- Hangul: 끝나지 않은 전쟁
- RR: Kkeunnaji aneun jeonjaeng
- MR: Kkŭnnaji anŭn chŏnjaeng
- Directed by: Kim Dong-won
- Written by: Kim Ok-young
- Produced by: Lee Seung-gu
- Starring: Jan Ruff-O'Herne Felicidad de los Reyes Pilar Frias Wei Shao Lan Lee Soo-san
- Cinematography: Han Seong-su Ku-ling Siegel
- Edited by: Kim Dong-won Jeong Ji-weon
- Music by: Yim Jun-cheol
- Release date: July 2008 (Jeonju);
- Running time: 60 minutes
- Country: South Korea
- Language: Korean

= 63 Years On =

63 Years On is a 2008 South Korean documentary film about the comfort women who were enslaved by the Japanese military in stations across Asia during World War II.

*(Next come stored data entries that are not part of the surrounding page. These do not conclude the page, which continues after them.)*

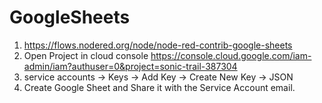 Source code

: # GoogleSheets

1. https://flows.nodered.org/node/node-red-contrib-google-sheets
2. Open Project in cloud console https://console.cloud.google.com/iam-admin/iam?authuser=0&project=sonic-trail-387304
3. service accounts -> Keys -> Add Key -> Create New Key -> JSON
4. Create Google Sheet and Share it with the Service Account email.

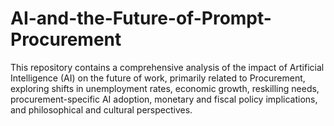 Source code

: # AI-and-the-Future-of-Prompt-Procurement
This repository contains a comprehensive analysis of the impact of Artificial Intelligence (AI) on the future of work, primarily related to Procurement, exploring shifts in unemployment rates, economic growth, reskilling needs, procurement-specific AI adoption, monetary and fiscal policy implications, and philosophical and cultural perspectives.
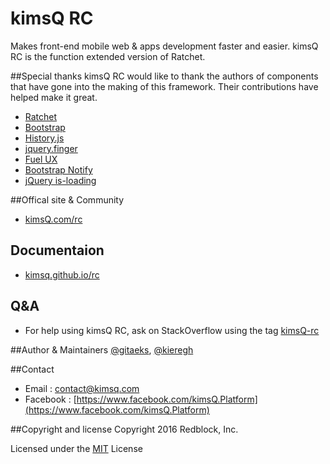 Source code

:
# kimsQ RC

Makes front-end mobile web & apps development faster and easier. 
kimsQ RC is the function extended version of Ratchet.

##Special thanks
kimsQ RC would like to thank the authors of components that have gone into the making of this framework. Their contributions have helped make it great.

* [Ratchet](https://github.com/twbs/ratchet)
* [Bootstrap](https://github.com/twbs/bootstrap)
* [History.js](https://github.com/browserstate/history.js)
* [jquery.finger](https://github.com/ngryman/jquery.finger)
* [Fuel UX](https://github.com/ExactTarget/fuelux/)
* [Bootstrap Notify](https://github.com/mouse0270/bootstrap-notify)
* [jQuery is-loading](https://github.com/hekigan/is-loading) 

##Offical site & Community
- [kimsQ.com/rc](http://kimsq.com/rc)


## Documentaion
- [kimsq.github.io/rc](http://kimsq.github.io/rc/)

## Q&A
- For help using kimsQ RC, ask on StackOverflow using the tag [kimsQ-rc](http://stackoverflow.com/questions/tagged/kimsq-rc)

##Author & Maintainers
[@gitaeks](https://github.com/gitaeks), [@kieregh](https://github.com/kieregh)


##Contact 
* Email :  [contact@kimsq.com](mailto:contact@kimsq.com)
* Facebook : [https://www.facebook.com/kimsQ.Platform](https://www.facebook.com/kimsQ.Platform)

##Copyright and license
Copyright 2016 Redblock, Inc.

Licensed under the [MIT](https://github.com/kimsQ/rc/blob/master/LICENSE) License
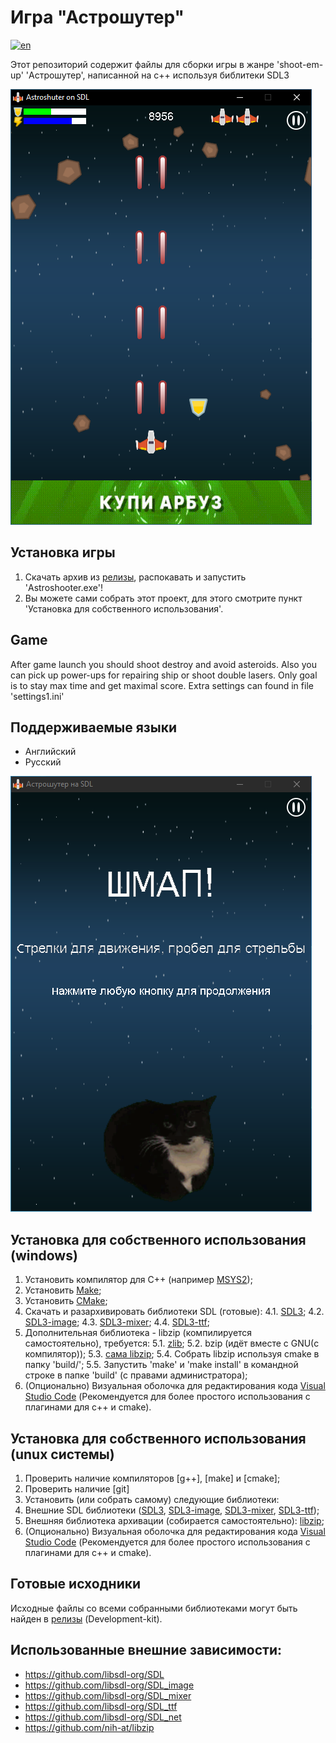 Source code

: # Игра "Астрошутер"
[![en](https://img.shields.io/badge/lang-en-green.svg)](https://github.com/kolyaka32/Astroshuter-on-SDL/blob/main/README.md)

Этот репозиторий содержит файлы для сборки игры в жанре 'shoot-em-up' 'Астрошутер', написанной на c++ используя библитеки SDL3

![Изображение игры](/screenshots/game-main.png?raw=true)

## Установка игры
1. Скачать архив из [релизы](https://github.com/kolyaka32/Astroshuter-on-SDL/releases), распокавать и запустить 'Astroshooter.exe'!
2. Вы можете сами собрать этот проект, для этого смотрите пункт 'Установка для собственного использования'.


## Game
After game launch you should shoot destroy and avoid asteroids.
Also you can pick up power-ups for repairing ship or shoot double lasers.
Only goal is to stay max time and get maximal score.
Extra settings can found in file 'settings1.ini'


## Поддерживаемые языки
* Английский
* Русский


![Изображение меню](/screenshots/game-menu-ru.png?raw=true)


## Установка для собственного использования (windows)
1. Установить компилятор для C++ (например [MSYS2](https://www.msys2.org/#installation));
2. Установить [Make](https://sourceforge.net/projects/gnuwin32/files/make/3.81/make-3.81.exe/download);
3. Установить [CMake](https://sourceforge.net/projects/cmake.mirror/);
4. Скачать и разархивировать библиотеки SDL (готовые):
4.1. [SDL3](https://github.com/libsdl-org/SDL/releases);
4.2. [SDL3-image](https://github.com/libsdl-org/SDL_image/releases);
4.3. [SDL3-mixer](https://github.com/libsdl-org/SDL_mixer/releases);
4.4. [SDL3-ttf](https://github.com/libsdl-org/SDL_ttf/releases);
5. Дополнительная библиотека - libzip (компилируется самостоятельно), требуется:
5.1. [zlib](https://www.zlib.net/);
5.2. bzip (идёт вместе с GNU(с компилятор));
5.3. [сама libzip](https://libzip.org/download/);
5.4. Собрать libzip используя cmake в папку 'build/';
5.5. Запустить 'make' и 'make install' в командной строке в папке 'build' (с правами администратора);
6. (Опционально) Визуальная оболочка для редактирования кода [Visual Studio Code](https://code.visualstudio.com/download) (Рекомендуется для более простого использования с плагинами для c++ и cmake).


## Установка для собственного использования (unux системы)
1. Проверить наличие компиляторов [g++], [make] и [cmake];
2. Проверить наличие [git]
3. Установить (или собрать самому) следующие библиотеки:
4. Внешние SDL библиотеки ([SDL3](https://github.com/libsdl-org/SDL/releases), [SDL3-image](https://github.com/libsdl-org/SDL_image/releases), [SDL3-mixer](https://github.com/libsdl-org/SDL_mixer/releases), [SDL3-ttf](https://github.com/libsdl-org/SDL_ttf/releases));
5. Внешняя библиотека архивации (собирается самостоятельно): [libzip](https://libzip.org/download/);
6. (Опционально) Визуальная оболочка для редактирования кода [Visual Studio Code](https://code.visualstudio.com/download) (Рекомендуется для более простого использования с плагинами для c++ и cmake).


## Готовые исходники
Исходные файлы со всеми собранными библиотеками могут быть найден в [релизы](https://github.com/kolyaka32/Astroshuter-on-SDL/releases) (Development-kit).


## Использованные внешние зависимости:
* https://github.com/libsdl-org/SDL
* https://github.com/libsdl-org/SDL_image
* https://github.com/libsdl-org/SDL_mixer
* https://github.com/libsdl-org/SDL_ttf
* https://github.com/libsdl-org/SDL_net
* https://github.com/nih-at/libzip
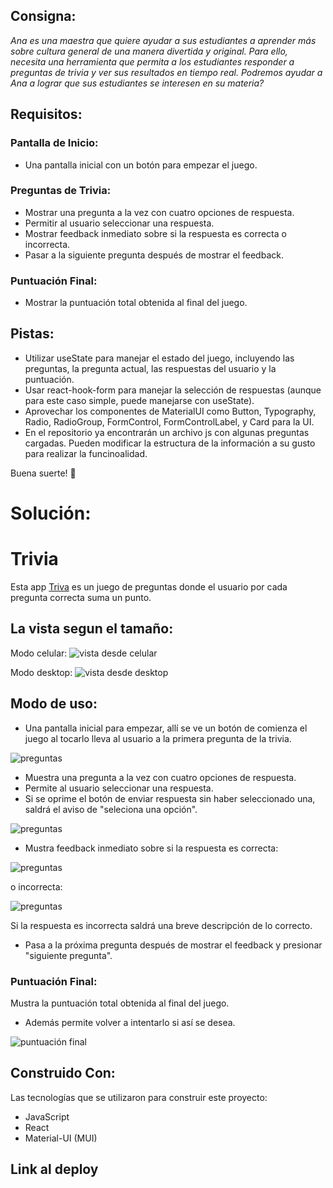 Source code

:## Consigna:

_Ana es una maestra que quiere ayudar a sus estudiantes a aprender más sobre cultura general de una manera divertida y original. Para ello, necesita una herramienta que permita a los estudiantes responder a preguntas de trivia y ver sus resultados en tiempo real. Podremos ayudar a Ana a lograr que sus estudiantes se interesen en su materia?_

## Requisitos:

### Pantalla de Inicio:

- Una pantalla inicial con un botón para empezar el juego.

### Preguntas de Trivia:

- Mostrar una pregunta a la vez con cuatro opciones de respuesta.
- Permitir al usuario seleccionar una respuesta.
- Mostrar feedback inmediato sobre si la respuesta es correcta o incorrecta.
- Pasar a la siguiente pregunta después de mostrar el feedback.

### Puntuación Final:

- Mostrar la puntuación total obtenida al final del juego.

## Pistas:

- Utilizar useState para manejar el estado del juego, incluyendo las preguntas, la pregunta actual, las respuestas del usuario y la puntuación.
- Usar react-hook-form para manejar la selección de respuestas (aunque para este caso simple, puede manejarse con useState).
- Aprovechar los componentes de MaterialUI como Button, Typography, Radio, RadioGroup, FormControl, FormControlLabel, y Card para la UI.
- En el repositorio ya encontrarán un archivo js con algunas preguntas cargadas. Pueden modificar la estructura de la información a su gusto para realizar la funcinoalidad.

Buena suerte! 💖

# Solución:

# Trivia

Esta app [Triva]() es un juego de preguntas donde el usuario por cada pregunta correcta suma un punto.

## La vista segun el tamaño:

Modo celular:
![vista desde celular](./src/assets/mobile.png)

Modo desktop:
![vista desde desktop](./src/assets/desktop.png)

## Modo de uso:

- Una pantalla inicial para empezar, allí se ve un botón de comienza el juego al tocarlo lleva al usuario a la primera pregunta de la trivia.

![preguntas](./src/assets/preguntas.png)

- Muestra una pregunta a la vez con cuatro opciones de respuesta.
- Permite al usuario seleccionar una respuesta.
- Si se oprime el botón de enviar respuesta sin haber seleccionado una, saldrá el aviso de "seleciona una opción".

![preguntas](./src/assets/validacion.png)

- Mustra feedback inmediato sobre si la respuesta es correcta:

![preguntas](./src/assets/correcta.png)

o incorrecta:

![preguntas](./src/assets/incorrecta.png)

Si la respuesta es incorrecta saldrá una breve descripción de lo correcto.

- Pasa a la próxima pregunta después de mostrar el feedback y presionar "siguiente pregunta".

### Puntuación Final:

Mustra la puntuación total obtenida al final del juego.

- Además permite volver a intentarlo si así se desea.

![puntuación final](./src/assets/puntuacion.png)

## Construido Con:

Las tecnologías que se utilizaron para construir este proyecto:

- JavaScript
- React
- Material-UI (MUI)

## Link al deploy
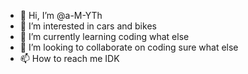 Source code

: - 👋 Hi, I’m @a-M-YTh
- 👀 I’m interested in cars and bikes
- 🌱 I’m currently learning coding what else
- 💞️ I’m looking to collaborate on coding sure what else
- 📫 How to reach me IDK

<!---
a-M-YTh/a-M-YTh is a ✨ special ✨ repository because its `README.md` (this file) appears on your GitHub profile.
You can click the Preview link to take a look at your changes.
--->

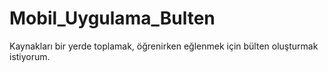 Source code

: # Mobil_Uygulama_Bulten
Kaynakları bir yerde toplamak, öğrenirken eğlenmek için bülten oluşturmak istiyorum.
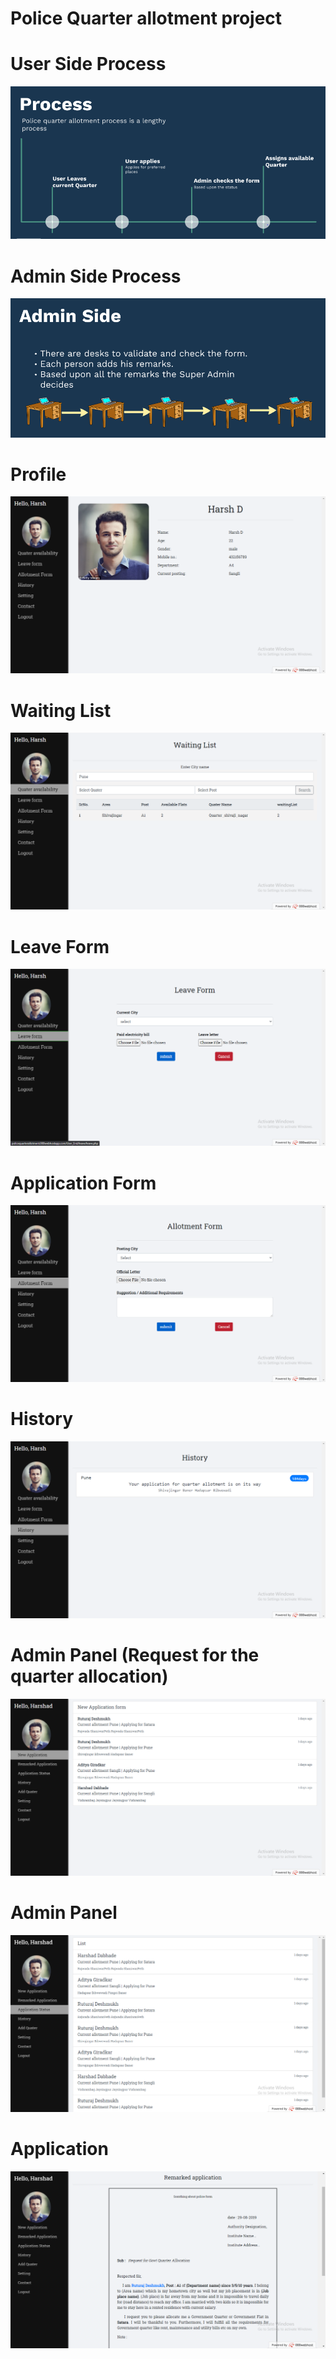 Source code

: # Police Quarter allotment project


# User Side Process
![alt text](https://github.com/Harshad09/Quarter-allotment-project/blob/master/police_quarter/Capture.PNG)

# Admin Side Process
![alt text](https://github.com/Harshad09/Quarter-allotment-project/blob/master/police_quarter/adminSide.PNG)

# Profile
![alt text](https://github.com/Harshad09/Quarter-allotment-project/blob/master/police_quarter/Screenshot%20(725).png)

# Waiting List
![alt text](https://github.com/Harshad09/Quarter-allotment-project/blob/master/police_quarter/Screenshot%20(726).png)

# Leave Form
![alt text](https://github.com/Harshad09/Quarter-allotment-project/blob/master/police_quarter/Screenshot%20(727).png)

# Application Form
![alt text](https://github.com/Harshad09/Quarter-allotment-project/blob/master/police_quarter/Screenshot%20(728).png)

# History
![alt text](https://github.com/Harshad09/Quarter-allotment-project/blob/master/police_quarter/Screenshot%20(729).png)

# Admin Panel (Request for the quarter allocation)
![alt text](https://github.com/Harshad09/Quarter-allotment-project/blob/master/police_quarter/Screenshot%20(730).png)

# Admin Panel
![alt text](https://github.com/Harshad09/Quarter-allotment-project/blob/master/police_quarter/Screenshot%20(731).png)

# Application
![alt text](https://github.com/Harshad09/Quarter-allotment-project/blob/master/police_quarter/Screenshot%20(732).png)






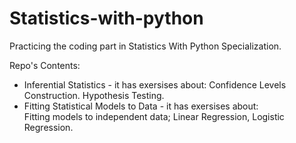 # Statistics-with-python
Practicing the coding part in Statistics With Python Specialization. 

Repo's Contents:
* Inferential Statistics - it has exersises about: 
   Confidence Levels Construction. 
   Hypothesis Testing. 
 * Fitting Statistical Models to Data - it has exersises about:  
   Fitting models to independent data; 
   Linear Regression, Logistic Regression.
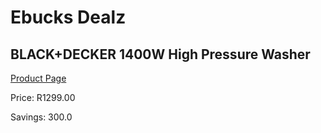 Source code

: 
# Ebucks Dealz
## BLACK+DECKER 1400W High Pressure Washer
[Product Page](https://www.ebucks.com/web/shop/productSelected.do?prodId=1010949278&catId=998409624)

Price: R1299.00

Savings: 300.0


	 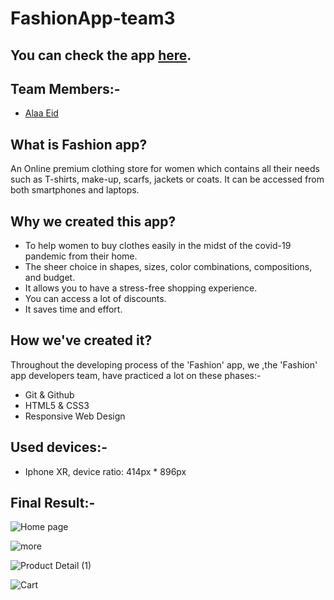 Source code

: # FashionApp-team3 

## You can check the app [here](https://gsg-cf05.github.io/FashionApp-team3/).


## Team Members:-

- [Alaa Eid](https://github.com/AlaaEid-1) 

## What is Fashion app?

An Online premium clothing store for women which contains all their needs such as T-shirts, make-up, scarfs, jackets or coats. It can be accessed from both smartphones and laptops.
## Why we created this app?

- To help women to buy clothes easily in the midst of the covid-19 pandemic from their home. 
- The sheer choice in shapes, sizes, color combinations, compositions, and budget.
- It allows you to have a stress-free shopping experience.
- You can access a lot of discounts.
- It saves time and effort.

  

## How we've created it?

Throughout the developing process of the 'Fashion' app, we ,the 'Fashion' app developers team, have practiced a lot on these phases:-

- Git & Github
- HTML5 & CSS3
- Responsive Web Design

## Used devices:-

- Iphone XR, device ratio: 414px \* 896px

## Final Result:-

![Home page](https://user-images.githubusercontent.com/47992412/153046760-94b7859f-f339-4023-9cf1-df1048b00751.png)

![more](https://user-images.githubusercontent.com/47992412/153046814-a2812a9f-1b7b-4b12-ae1a-8e24b0e3821a.png)

![Product Detail (1)](https://user-images.githubusercontent.com/47992412/153046853-13969d33-228d-4064-915c-3ddadedc1395.png)

![Cart](https://user-images.githubusercontent.com/47992412/153046877-46613764-cdaa-4488-8b15-d3d64c846807.png)
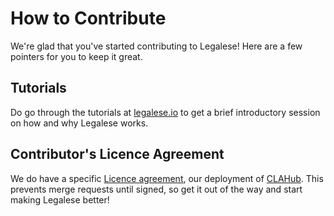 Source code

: # How to Contribute

We're glad that you've started contributing to Legalese! Here are a few pointers for you to keep it great.

## Tutorials

Do go through the tutorials at [legalese.io](legalese.io/tutorials.html) to get a brief introductory session on how and why Legalese works.

## Contributor's Licence Agreement

We do have a specific [Licence agreement](https://sheltered-earth-5664.herokuapp.com/agreements/legalese-io/legalese-io.github.io), our deployment of [CLAHub](www.clahub.com). This prevents merge requests until signed, so get it out of the way and start making Legalese better!

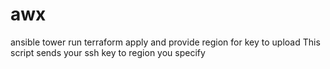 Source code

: # awx
ansible tower
run terraform apply and provide region for key to upload
This script sends your ssh key to region you specify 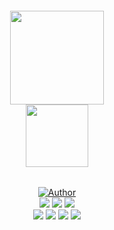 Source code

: <h6 align="center"><img src="https://i.ibb.co/LzZ5gRH/dotfiles-logo-icon.png" width="150px"><br><img src="https://i.ibb.co/ZYr76cZ/dotfilesicon.png" width="100px"></h6> 
<div align="center">
    <p>
        <a href="https://github.com/efzynx"><img title="Author" src="https://img.shields.io/badge/Author-efzynx-yellow.svg?style=for-the-badge&logo=github"></a>
        <br>
        <img src="https://img.shields.io/github/license/efzynx/dotfiles">
        <img src="https://img.shields.io/github/languages/top/efzynx/dotfiles?color=green">
        <img src="https://img.shields.io/github/languages/code-size/efzynx/dotfiles?color=green">
        <br>
        <img src="https://img.shields.io/github/forks/efzynx/dotfiles?style=social">
        <img src="https://img.shields.io/github/last-commit/efzynx/dotfiles?color=red">
        <img src="https://img.shields.io/github/commit-activity/m/efzynx/dotfiles?color=red">
        <img src="https://img.shields.io/github/stars/efzynx/dotfiles?style=social">
    </p>
</div> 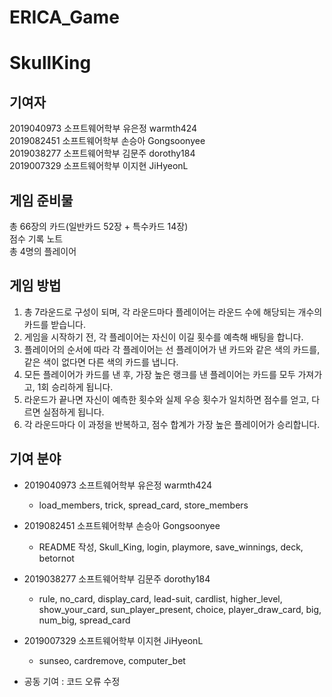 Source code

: # ERICA_Game
# SkullKing

## 기여자
2019040973 소프트웨어학부 유은정 warmth424\
2019082451 소프트웨어학부 손승아 Gongsoonyee\
2019038277 소프트웨어학부 김문주 dorothy184\
2019007329 소프트웨어학부 이지현 JiHyeonL

## 게임 준비물
총 66장의 카드(일반카드 52장 + 특수카드 14장)\
점수 기록 노트\
총 4명의 플레이어

## 게임 방법
1. 총 7라운드로 구성이 되며, 각 라운드마다 플레이어는 라운드 수에 해당되는 개수의 카드를 받습니다.
2. 게임을 시작하기 전, 각 플레이어는 자신이 이길 횟수를 예측해 배팅을 합니다.
3. 플레이어의 순서에 따라 각 플레이어는 선 플레이어가 낸 카드와 같은 색의 카드를, 같은 색이 없다면 다른 색의 카드를 냅니다.
4. 모든 플레이어가 카드를 낸 후, 가장 높은 랭크를 낸 플레이어는 카드를 모두 가져가고, 1회 승리하게 됩니다.
5. 라운드가 끝나면 자신이 예측한 횟수와 실제 우승 횟수가 일치하면 점수를 얻고, 다르면 실점하게 됩니다.
6. 각 라운드마다 이 과정을 반복하고, 점수 합계가 가장 높은 플레이어가 승리합니다.


## 기여 분야
* 2019040973 소프트웨어학부 유은정 warmth424
  * load_members, trick, spread_card, store_members
* 2019082451 소프트웨어학부 손승아 Gongsoonyee
  * README 작성, Skull_King, login, playmore, save_winnings, deck, betornot
* 2019038277 소프트웨어학부 김문주 dorothy184
  * rule, no_card, display_card, lead-suit, cardlist, higher_level, show_your_card, sun_player_present, choice, player_draw_card, big, num_big, spread_card
* 2019007329 소프트웨어학부 이지현 JiHyeonL
  * sunseo, cardremove, computer_bet

* 공동 기여 : 코드 오류 수정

It showed at the 2008 Jeonju International Film Festival, and went on to win Best Documentary Feature Film at the 2nd Asia Pacific Screen Awards in 2008.

==Production==
The film documents the experiences of the comfort women who were enslaved by the Japanese military in stations across Asia during World War II.

It provides a historical investigation along with interviews with five victims, Jan Ruff-O'Herne (Holland), Felicidad de los Reyes (Philippines), Pilar Frias (Philippines), Wei Shao Lan (China) and Lee Soo-san (Korea), who reveal their experiences as survivors of the estimated 200,000 sex slaves from 13 different countries (Korea, China, Vietnam, Cambodia, Laos, Singapore, Malaysia, Philippines, Indonesia, Papua New Guinea, East Timor and Holland) used by the Japanese military during World War II.